──────── PROVIDED RECORDS ────────
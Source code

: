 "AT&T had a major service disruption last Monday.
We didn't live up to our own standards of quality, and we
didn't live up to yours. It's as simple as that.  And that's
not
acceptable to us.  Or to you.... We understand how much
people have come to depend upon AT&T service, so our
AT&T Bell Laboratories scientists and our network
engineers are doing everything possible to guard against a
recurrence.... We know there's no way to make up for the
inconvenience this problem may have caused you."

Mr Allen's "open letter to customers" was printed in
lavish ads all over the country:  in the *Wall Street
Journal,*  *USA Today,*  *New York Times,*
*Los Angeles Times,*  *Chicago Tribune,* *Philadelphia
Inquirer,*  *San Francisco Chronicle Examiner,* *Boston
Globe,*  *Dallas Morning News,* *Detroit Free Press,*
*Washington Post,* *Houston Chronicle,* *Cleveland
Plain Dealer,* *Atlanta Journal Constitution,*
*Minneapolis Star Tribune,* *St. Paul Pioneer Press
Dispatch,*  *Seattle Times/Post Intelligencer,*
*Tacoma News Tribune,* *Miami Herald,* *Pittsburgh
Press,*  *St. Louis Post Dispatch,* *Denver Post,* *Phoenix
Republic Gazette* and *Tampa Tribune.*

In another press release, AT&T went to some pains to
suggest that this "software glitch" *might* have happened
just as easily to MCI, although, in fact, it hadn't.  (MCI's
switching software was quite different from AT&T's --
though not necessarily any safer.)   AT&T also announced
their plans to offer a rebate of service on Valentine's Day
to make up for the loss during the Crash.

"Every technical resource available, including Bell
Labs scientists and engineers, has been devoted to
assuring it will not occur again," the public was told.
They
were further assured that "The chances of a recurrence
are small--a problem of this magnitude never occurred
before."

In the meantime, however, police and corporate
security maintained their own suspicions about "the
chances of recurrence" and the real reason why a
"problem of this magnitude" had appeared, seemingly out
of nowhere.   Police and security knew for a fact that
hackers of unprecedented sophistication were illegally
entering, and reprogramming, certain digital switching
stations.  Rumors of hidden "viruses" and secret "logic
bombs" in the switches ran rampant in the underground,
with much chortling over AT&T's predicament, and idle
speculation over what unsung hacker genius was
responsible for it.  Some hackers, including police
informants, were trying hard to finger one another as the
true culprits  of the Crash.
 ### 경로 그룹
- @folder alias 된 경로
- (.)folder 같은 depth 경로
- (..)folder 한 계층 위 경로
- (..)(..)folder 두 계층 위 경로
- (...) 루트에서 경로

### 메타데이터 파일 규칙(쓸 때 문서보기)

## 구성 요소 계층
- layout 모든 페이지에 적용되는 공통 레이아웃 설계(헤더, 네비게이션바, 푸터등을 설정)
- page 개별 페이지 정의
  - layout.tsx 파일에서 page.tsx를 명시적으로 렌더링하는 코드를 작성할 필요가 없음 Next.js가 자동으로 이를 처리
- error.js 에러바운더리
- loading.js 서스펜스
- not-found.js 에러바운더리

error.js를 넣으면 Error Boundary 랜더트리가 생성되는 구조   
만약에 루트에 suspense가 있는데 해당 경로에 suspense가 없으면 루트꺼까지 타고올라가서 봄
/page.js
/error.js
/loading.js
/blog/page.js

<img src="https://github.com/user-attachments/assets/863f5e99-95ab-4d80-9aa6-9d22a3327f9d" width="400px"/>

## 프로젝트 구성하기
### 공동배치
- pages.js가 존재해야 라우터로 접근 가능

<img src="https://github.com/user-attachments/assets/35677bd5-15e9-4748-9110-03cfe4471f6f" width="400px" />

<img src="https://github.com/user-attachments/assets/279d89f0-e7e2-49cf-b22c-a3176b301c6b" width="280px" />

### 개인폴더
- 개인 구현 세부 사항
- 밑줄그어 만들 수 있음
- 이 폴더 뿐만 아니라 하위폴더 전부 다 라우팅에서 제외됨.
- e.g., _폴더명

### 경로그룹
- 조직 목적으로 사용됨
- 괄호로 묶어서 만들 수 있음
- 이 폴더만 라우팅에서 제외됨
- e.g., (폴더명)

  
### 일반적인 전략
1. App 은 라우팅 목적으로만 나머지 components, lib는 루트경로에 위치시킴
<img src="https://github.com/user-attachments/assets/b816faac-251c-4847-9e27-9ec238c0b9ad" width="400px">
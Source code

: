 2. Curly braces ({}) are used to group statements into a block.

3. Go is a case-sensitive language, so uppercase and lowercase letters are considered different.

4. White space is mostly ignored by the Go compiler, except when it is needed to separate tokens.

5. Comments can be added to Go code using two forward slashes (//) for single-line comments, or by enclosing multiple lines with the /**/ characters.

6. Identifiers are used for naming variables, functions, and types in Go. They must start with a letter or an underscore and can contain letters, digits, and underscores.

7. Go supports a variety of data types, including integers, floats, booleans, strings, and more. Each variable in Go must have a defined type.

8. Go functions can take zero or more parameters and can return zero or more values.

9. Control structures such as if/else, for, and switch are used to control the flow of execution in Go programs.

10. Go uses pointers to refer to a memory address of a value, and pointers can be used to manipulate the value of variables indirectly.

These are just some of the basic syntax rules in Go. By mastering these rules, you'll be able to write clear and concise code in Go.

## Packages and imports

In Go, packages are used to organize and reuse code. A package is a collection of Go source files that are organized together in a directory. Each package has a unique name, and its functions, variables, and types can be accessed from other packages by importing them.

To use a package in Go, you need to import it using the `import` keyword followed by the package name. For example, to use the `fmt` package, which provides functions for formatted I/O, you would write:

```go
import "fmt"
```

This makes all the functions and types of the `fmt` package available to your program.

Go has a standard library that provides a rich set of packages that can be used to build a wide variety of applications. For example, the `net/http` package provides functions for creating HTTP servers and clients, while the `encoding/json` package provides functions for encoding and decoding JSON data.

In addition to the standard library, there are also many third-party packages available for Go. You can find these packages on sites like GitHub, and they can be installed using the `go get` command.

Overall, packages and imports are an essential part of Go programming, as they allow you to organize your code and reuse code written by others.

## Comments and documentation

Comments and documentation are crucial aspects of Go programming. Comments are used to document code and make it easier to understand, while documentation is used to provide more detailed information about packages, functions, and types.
────────
REQUIREMENT:
Output the data in full, exactly as it stands.

SOLUTION FOR THIS EXERCISE:
Source code

: "AT&T had a major service disruption last Monday.
We didn't live up to our own standards of quality, and we
didn't live up to yours. It's as simple as that.  And that's
not
acceptable to us.  Or to you.... We understand how much
people have come to depend upon AT&T service, so our
AT&T Bell Laboratories scientists and our network
engineers are doing everything possible to guard against a
recurrence.... We know there's no way to make up for the
inconvenience this problem may have caused you."

Mr Allen's "open letter to customers" was printed in
lavish ads all over the country:  in the *Wall Street
Journal,*  *USA Today,*  *New York Times,*
*Los Angeles Times,*  *Chicago Tribune,* *Philadelphia
Inquirer,*  *San Francisco Chronicle Examiner,* *Boston
Globe,*  *Dallas Morning News,* *Detroit Free Press,*
*Washington Post,* *Houston Chronicle,* *Cleveland
Plain Dealer,* *Atlanta Journal Constitution,*
*Minneapolis Star Tribune,* *St. Paul Pioneer Press
Dispatch,*  *Seattle Times/Post Intelligencer,*
*Tacoma News Tribune,* *Miami Herald,* *Pittsburgh
Press,*  *St. Louis Post Dispatch,* *Denver Post,* *Phoenix
Republic Gazette* and *Tampa Tribune.*

In another press release, AT&T went to some pains to
suggest that this "software glitch" *might* have happened
just as easily to MCI, although, in fact, it hadn't.  (MCI's
switching software was quite different from AT&T's --
though not necessarily any safer.)   AT&T also announced
their plans to offer a rebate of service on Valentine's Day
to make up for the loss during the Crash.

"Every technical resource available, including Bell
Labs scientists and engineers, has been devoted to
assuring it will not occur again," the public was told.
They
were further assured that "The chances of a recurrence
are small--a problem of this magnitude never occurred
before."

In the meantime, however, police and corporate
security maintained their own suspicions about "the
chances of recurrence" and the real reason why a
"problem of this magnitude" had appeared, seemingly out
of nowhere.   Police and security knew for a fact that
hackers of unprecedented sophistication were illegally
entering, and reprogramming, certain digital switching
stations.  Rumors of hidden "viruses" and secret "logic
bombs" in the switches ran rampant in the underground,
with much chortling over AT&T's predicament, and idle
speculation over what unsung hacker genius was
responsible for it.  Some hackers, including police
informants, were trying hard to finger one another as the
true culprits  of the Crash.
 ### 경로 그룹
- @folder alias 된 경로
- (.)folder 같은 depth 경로
- (..)folder 한 계층 위 경로
- (..)(..)folder 두 계층 위 경로
- (...) 루트에서 경로

### 메타데이터 파일 규칙(쓸 때 문서보기)

## 구성 요소 계층
- layout 모든 페이지에 적용되는 공통 레이아웃 설계(헤더, 네비게이션바, 푸터등을 설정)
- page 개별 페이지 정의
  - layout.tsx 파일에서 page.tsx를 명시적으로 렌더링하는 코드를 작성할 필요가 없음 Next.js가 자동으로 이를 처리
- error.js 에러바운더리
- loading.js 서스펜스
- not-found.js 에러바운더리

error.js를 넣으면 Error Boundary 랜더트리가 생성되는 구조   
만약에 루트에 suspense가 있는데 해당 경로에 suspense가 없으면 루트꺼까지 타고올라가서 봄
/page.js
/error.js
/loading.js
/blog/page.js

<img src="https://github.com/user-attachments/assets/863f5e99-95ab-4d80-9aa6-9d22a3327f9d" width="400px"/>

## 프로젝트 구성하기
### 공동배치
- pages.js가 존재해야 라우터로 접근 가능

<img src="https://github.com/user-attachments/assets/35677bd5-15e9-4748-9110-03cfe4471f6f" width="400px" />

<img src="https://github.com/user-attachments/assets/279d89f0-e7e2-49cf-b22c-a3176b301c6b" width="280px" />

### 개인폴더
- 개인 구현 세부 사항
- 밑줄그어 만들 수 있음
- 이 폴더 뿐만 아니라 하위폴더 전부 다 라우팅에서 제외됨.
- e.g., _폴더명

### 경로그룹
- 조직 목적으로 사용됨
- 괄호로 묶어서 만들 수 있음
- 이 폴더만 라우팅에서 제외됨
- e.g., (폴더명)

  
### 일반적인 전략
1. App 은 라우팅 목적으로만 나머지 components, lib는 루트경로에 위치시킴
<img src="https://github.com/user-attachments/assets/b816faac-251c-4847-9e27-9ec238c0b9ad" width="400px">
Source code

: 2. Curly braces ({}) are used to group statements into a block.

3. Go is a case-sensitive language, so uppercase and lowercase letters are considered different.

4. White space is mostly ignored by the Go compiler, except when it is needed to separate tokens.

5. Comments can be added to Go code using two forward slashes (//) for single-line comments, or by enclosing multiple lines with the /**/ characters.

6. Identifiers are used for naming variables, functions, and types in Go. They must start with a letter or an underscore and can contain letters, digits, and underscores.

7. Go supports a variety of data types, including integers, floats, booleans, strings, and more. Each variable in Go must have a defined type.

8. Go functions can take zero or more parameters and can return zero or more values.

9. Control structures such as if/else, for, and switch are used to control the flow of execution in Go programs.

10. Go uses pointers to refer to a memory address of a value, and pointers can be used to manipulate the value of variables indirectly.

These are just some of the basic syntax rules in Go. By mastering these rules, you'll be able to write clear and concise code in Go.

## Packages and imports

In Go, packages are used to organize and reuse code. A package is a collection of Go source files that are organized together in a directory. Each package has a unique name, and its functions, variables, and types can be accessed from other packages by importing them.

To use a package in Go, you need to import it using the `import` keyword followed by the package name. For example, to use the `fmt` package, which provides functions for formatted I/O, you would write:

```go
import "fmt"
```

This makes all the functions and types of the `fmt` package available to your program.

Go has a standard library that provides a rich set of packages that can be used to build a wide variety of applications. For example, the `net/http` package provides functions for creating HTTP servers and clients, while the `encoding/json` package provides functions for encoding and decoding JSON data.

In addition to the standard library, there are also many third-party packages available for Go. You can find these packages on sites like GitHub, and they can be installed using the `go get` command.

Overall, packages and imports are an essential part of Go programming, as they allow you to organize your code and reuse code written by others.

## Comments and documentation

Comments and documentation are crucial aspects of Go programming. Comments are used to document code and make it easier to understand, while documentation is used to provide more detailed information about packages, functions, and types.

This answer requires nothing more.